When the government launched its longer semi-trailer trial in December last year the question posed by many of the 180 hauliers involved was: 14.6m or 15.65m?

As part of its 10-year pilot scheme, the DfT has handed out 1,811 permits, approximately 900 of each size.

However, the RHA tells MT that its members – who make up two-thirds of the operators in the trial – have expressed a preference to run the longest option.

RHA policy director Jack Semple says: “It’s no surprise to us that the DfT recently confirmed that several companies have handed back their allowance of 14.6m trailers.

“Data from our members shows that there is a 2:1 bias in favour of the 15.65m trailer. From the start, people wanted the longer trailer.”

MT has spoken to several large transport companies that have verified Semple’s observations about the popularity of 15.65m. Clive Cowern, director of Shropshire-based Clive Cowern Transport Services, says: “There is extra scope for increased volumes with the 15.65m-length trailer over the smaller one.”

Piers Carroll, vice chairman at Saints Transport, in Colnbrook, Berkshire, which has been allocated five 15.65m trailers, says: “If you are going to go through the added implications of these long trailers, you may as well do so with the largest option possible.”

Richard Fry, MD at Framp-tons Transport, Somerset, says he is convinced 15.65m is going to be the most popular option for the same reason.

Permit exchange

The RHA has produced a website so members can swap, surrender or acquire rights to operate longer semi-trailers. Its longer semi-trailer permit exchange (above) is a free introduction service, non-profit making and open to the whole industry.

Under the swapping system, firms must inform the DfT of the identity of the company releasing the allocation, the name of the company acquiring it, and the number and length of the trailers involved.

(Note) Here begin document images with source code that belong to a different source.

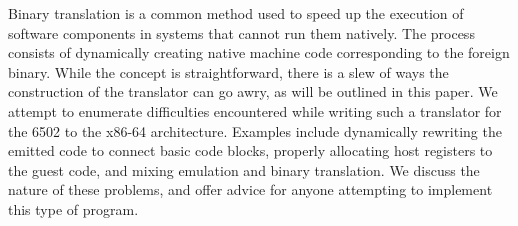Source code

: Binary translation is a common method used to speed up the execution of
software components in systems that cannot run them natively.  The process
consists of dynamically creating native machine code corresponding to the
foreign binary.  While the concept is straightforward, there is a slew of ways
the construction of the translator can go awry, as will be outlined in this
paper.  We attempt to enumerate difficulties encountered while writing such a
translator for the 6502 to the x86-64 architecture.  Examples include
dynamically rewriting the emitted code to connect basic code blocks, properly
allocating host registers to the guest code, and mixing emulation and binary
translation.  We discuss the nature of these problems, and offer advice for
anyone attempting to implement this type of program.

Semple says: “Operators have got permits that are the wrong length for them, some can’t use them and want to pass them on to someone else.It’s essential hauliers notify the DfT once exchanges or transfers have been agreed.”

The DfT says it is happy with the exchange system as long as no business trials more than 270 longer semis.

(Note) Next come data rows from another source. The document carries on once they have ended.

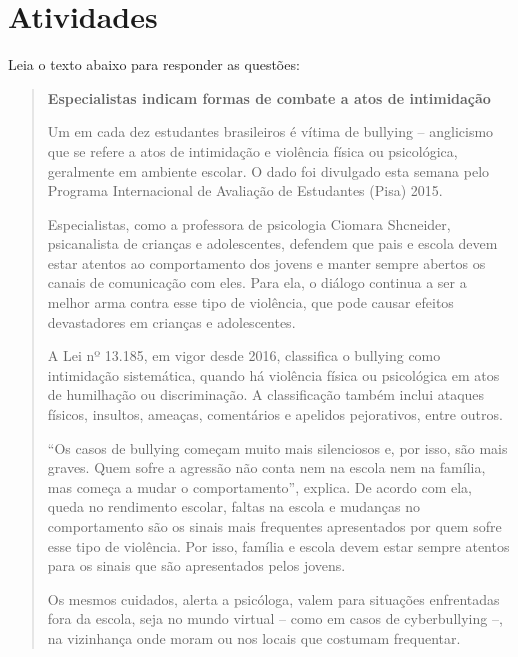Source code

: 
\section{Atividades}

Leia o texto abaixo para responder as questões:

\begin{quote}

\textbf{Especialistas indicam formas de combate a atos de intimidação}

Um em cada dez estudantes brasileiros é vítima de bullying -- anglicismo
que se refere a atos de intimidação e violência física ou psicológica,
geralmente em ambiente escolar. O dado foi divulgado esta semana pelo
Programa Internacional de Avaliação de Estudantes (Pisa) 2015.

Especialistas, como a professora de psicologia Ciomara Shcneider,
psicanalista de crianças e adolescentes, defendem que pais e escola
devem estar atentos ao comportamento dos jovens e manter sempre abertos
os canais de comunicação com eles. Para ela, o diálogo continua a ser a
melhor arma contra esse tipo de violência, que pode causar efeitos
devastadores em crianças e adolescentes.

A Lei nº 13.185, em vigor desde 2016, classifica o bullying como
intimidação sistemática, quando há violência física ou psicológica em
atos de humilhação ou discriminação. A classificação também inclui
ataques físicos, insultos, ameaças, comentários e apelidos pejorativos,
entre outros.

``Os casos de bullying começam muito mais silenciosos e, por isso, são
mais graves. Quem sofre a agressão não conta nem na escola nem na
família, mas começa a mudar o comportamento'', explica. De acordo com
ela, queda no rendimento escolar, faltas na escola e mudanças no
comportamento são os sinais mais frequentes apresentados por quem sofre
esse tipo de violência. Por isso, família e escola devem estar sempre
atentos para os sinais que são apresentados pelos jovens.

Os mesmos cuidados, alerta a psicóloga, valem para situações enfrentadas
fora da escola, seja no mundo virtual -- como em casos de cyberbullying
--, na vizinhança onde moram ou nos locais que costumam frequentar.

\end{quote}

However, with the Labour Party opposed to the pilot scheme, and a general election just two or three years away, there is the possibility that the decade-long trial could be cut short. Earlier this year, shadow transport secretary Maria Eagle said extra research was needed to examine whether 15.65m trailers would lead to more cyclists’ casualties.

Semple says: “Our advice to operators is that a trial is a trial and the investment is at your own risk. However, the idea of longer semi-trailers was originally put forward by Labour and I’m sure that any future government would look at the situation realistically and take into account any investment that has been made by haulage businesses.

“If there is any evidence produced that longer trailers affect cyclists’ safety, I think the DfT will act sensibly and not rush into making any knee-jerk decisions.”

Andy Boyle, MD at ABE (Ledbury), which has been allocated two trailers at 14.6m, says there is no question that trailers at both sizes will be safe on the road. “The DfT has done its homework on this and a lot of research has been carried out to show that they will be safe,” he says.

Under the terms of the trial, operators have until next year to decide if they will run their allocations of longer semis on UK roads.

On trial

Companies already operating them include Stobart Group, which has been issued with two vehicle special orders (VSOs) for its SDC-built designs, and Wincanton, which has been granted a VSO for its Don Bur-built trailer. A 15.65m, rear-steer, tri-axle curtainsider made by SDC for Fowler Welch is also in operation.

Semple concludes: “I won’t be surprised if there is a further allocation from the DfT in about a year. I expect there to be strong demand for the 15.65m length and suspect the government will want to reflect that demand.”